When a parent first enrols their child in school, it usually comes from a place of intention and belief.  A belief in the importance of education, and a recognition that school is not just a legal requirement, but a vital part of their child’s future. But somewhere along the way, for some families, that sense of importance begins to slip. 

Often, it happens quietly. A day off here and there. An illness that’s hard to verify. No follow-up. No conversation with school. It doesn’t always come from a place of carelessness, sometimes it’s stress, exhaustion, or simply not knowing what to do when a child starts pushing back. But the result is the same: attendance begins to drop, and it rarely corrects itself on its own. 

What we see in schools is that this pattern, when left unchallenged, can become habitual. Children quickly learn what’s possible. If they stay home for vague reasons and no one questions it, that can become the norm. Over time, the line between being genuinely unwell and just not feeling up to school starts to blur.
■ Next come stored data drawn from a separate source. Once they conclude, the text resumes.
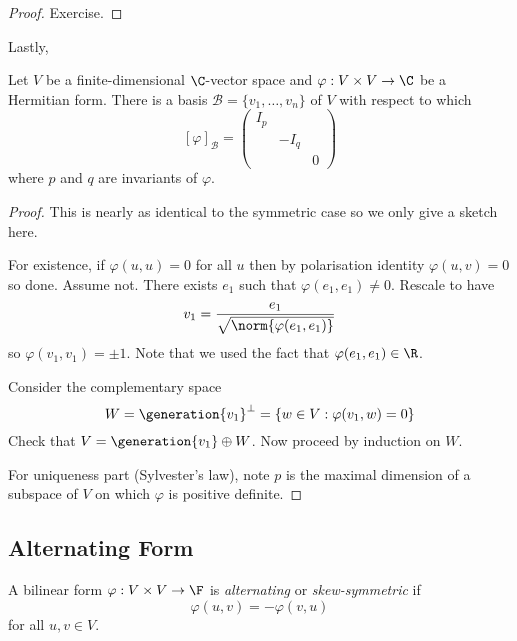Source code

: \documentclass[a4paper]{article}
\newcommand*{\spans}{\generation}
\newcommand*{\basis}{\mathcal}
\theoremstyle{definition}
\begin{document}
\begin{proof}
  Exercise.
\end{proof}

Lastly,
\begin{theorem}
  Let \(V\) be a finite-dimensional \(\C\)-vector space and \(\varphi: V \times V \to \C\) be a Hermitian form. There is a basis \(\basis B = \{v_1, \dots, v_n\}\) of \(V\) with respect to which
  \[
    [\varphi]_{\basis B} =
    \begin{pmatrix}
      I_p & & \\
      & -I_q & \\
      & & 0
    \end{pmatrix}
  \]
  where \(p\) and \(q\) are invariants of \(\varphi\).
\end{theorem}

\begin{proof}
  This is nearly as identical to the symmetric case so we only give a sketch here.

  For existence, if \(\varphi(u, u) = 0\) for all \(u\) then by polarisation identity \(\varphi(u, v) = 0\) so done. Assume not. There exists \(e_1\) such that \(\varphi(e_1, e_1) \neq 0\). Rescale to have
  \[
    v_1 = \frac{e_1}{\sqrt{\norm{\varphi(e_1, e_1)}}}
  \]
  so \(\varphi(v_1, v_1) = \pm 1\). Note that we used the fact that \(\varphi(e_1, e_1) \in \R\).

  Consider the complementary space
  \[
    W = \spans{v_1}^\perp = \left\{ w \in V: \varphi(v_1, w) = 0 \right\}
  \]
  Check that \(V = \spans{v_1} \oplus W\). Now proceed by induction on \(W\).

  For uniqueness part (Sylvester's law), note \(p\) is the maximal dimension of a subspace of \(V\) on which \(\varphi\) is positive definite.
\end{proof}

\subsection{Alternating Form}

\begin{definition}
  A bilinear form \(\varphi: V \times V \to \F\) is \emph{alternating} or \emph{skew-symmetric} if
  \[
    \varphi(u, v) = - \varphi(v, u)
  \]
  for all \(u, v \in V\).
\end{definition}
\end{document}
By the time they reach secondary school, many pupils are making their own decisions about attendance based on what they’ve learned is acceptable. If there’s no real resistance at home, and no strong message that school is non-negotiable, it becomes easy for them to opt out. 

This isn’t about blame. In fact, many parents are trying, they are noticing the signs, they’re worried, but they don’t always know how to intervene. Some feel powerless when their child refuses to go to school. Others worry that if they speak up, they’ll be judged, misunderstood, or seen as failing. So they stay quiet, and the silence grows. 

We have to ask ourselves: is this truly a lack of concern? Or is it something more complex. Parents who feel stuck, unsure, or shut out by their own child’s behaviour? When a young person won’t open up, and parents feel they’ve lost their influence, the result is often a quiet resignation. But it doesn’t have to stay that way. 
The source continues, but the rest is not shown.